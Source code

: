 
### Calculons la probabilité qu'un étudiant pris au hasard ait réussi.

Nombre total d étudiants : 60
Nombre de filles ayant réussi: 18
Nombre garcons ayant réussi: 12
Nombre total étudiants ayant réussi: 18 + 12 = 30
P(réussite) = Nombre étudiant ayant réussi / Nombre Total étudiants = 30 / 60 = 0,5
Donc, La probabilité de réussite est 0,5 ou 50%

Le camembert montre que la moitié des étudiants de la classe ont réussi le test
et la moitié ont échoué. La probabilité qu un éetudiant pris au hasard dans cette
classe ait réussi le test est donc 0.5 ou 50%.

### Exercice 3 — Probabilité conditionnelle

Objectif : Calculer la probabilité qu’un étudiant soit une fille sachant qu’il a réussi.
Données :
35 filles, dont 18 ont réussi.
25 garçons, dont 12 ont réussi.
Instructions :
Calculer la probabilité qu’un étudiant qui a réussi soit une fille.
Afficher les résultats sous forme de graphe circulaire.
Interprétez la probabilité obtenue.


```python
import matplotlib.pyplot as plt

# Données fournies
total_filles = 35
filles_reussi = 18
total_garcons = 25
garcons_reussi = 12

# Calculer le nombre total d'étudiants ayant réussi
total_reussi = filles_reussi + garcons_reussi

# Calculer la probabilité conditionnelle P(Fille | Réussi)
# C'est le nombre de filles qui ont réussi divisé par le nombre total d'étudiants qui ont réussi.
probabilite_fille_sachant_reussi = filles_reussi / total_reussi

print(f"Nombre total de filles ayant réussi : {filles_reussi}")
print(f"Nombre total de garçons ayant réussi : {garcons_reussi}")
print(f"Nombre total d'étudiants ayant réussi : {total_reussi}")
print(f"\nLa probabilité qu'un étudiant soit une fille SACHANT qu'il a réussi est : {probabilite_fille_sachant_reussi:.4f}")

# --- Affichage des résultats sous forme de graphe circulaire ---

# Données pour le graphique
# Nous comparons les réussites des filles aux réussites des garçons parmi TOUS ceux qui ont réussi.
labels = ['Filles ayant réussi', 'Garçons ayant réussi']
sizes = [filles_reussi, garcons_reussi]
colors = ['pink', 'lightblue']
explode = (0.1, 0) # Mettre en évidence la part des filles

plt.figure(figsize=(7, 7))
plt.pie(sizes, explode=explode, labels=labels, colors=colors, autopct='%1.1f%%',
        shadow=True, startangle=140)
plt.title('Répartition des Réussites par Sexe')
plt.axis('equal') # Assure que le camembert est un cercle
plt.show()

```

┄┄┄┄┄┄┄┄┄┄

Out of the listing above, reproduce exactly the lines from the one with "### Calculons la" up to and including the one with "et la moitié".

- **Answer box**
### Calculons la probabilité qu'un étudiant pris au hasard ait réussi.

Nombre total d étudiants : 60
Nombre de filles ayant réussi: 18
Nombre garcons ayant réussi: 12
Nombre total étudiants ayant réussi: 18 + 12 = 30
P(réussite) = Nombre étudiant ayant réussi / Nombre Total étudiants = 30 / 60 = 0,5
Donc, La probabilité de réussite est 0,5 ou 50%

Le camembert montre que la moitié des étudiants de la classe ont réussi le test
et la moitié ont échoué. La probabilité qu un éetudiant pris au hasard dans cette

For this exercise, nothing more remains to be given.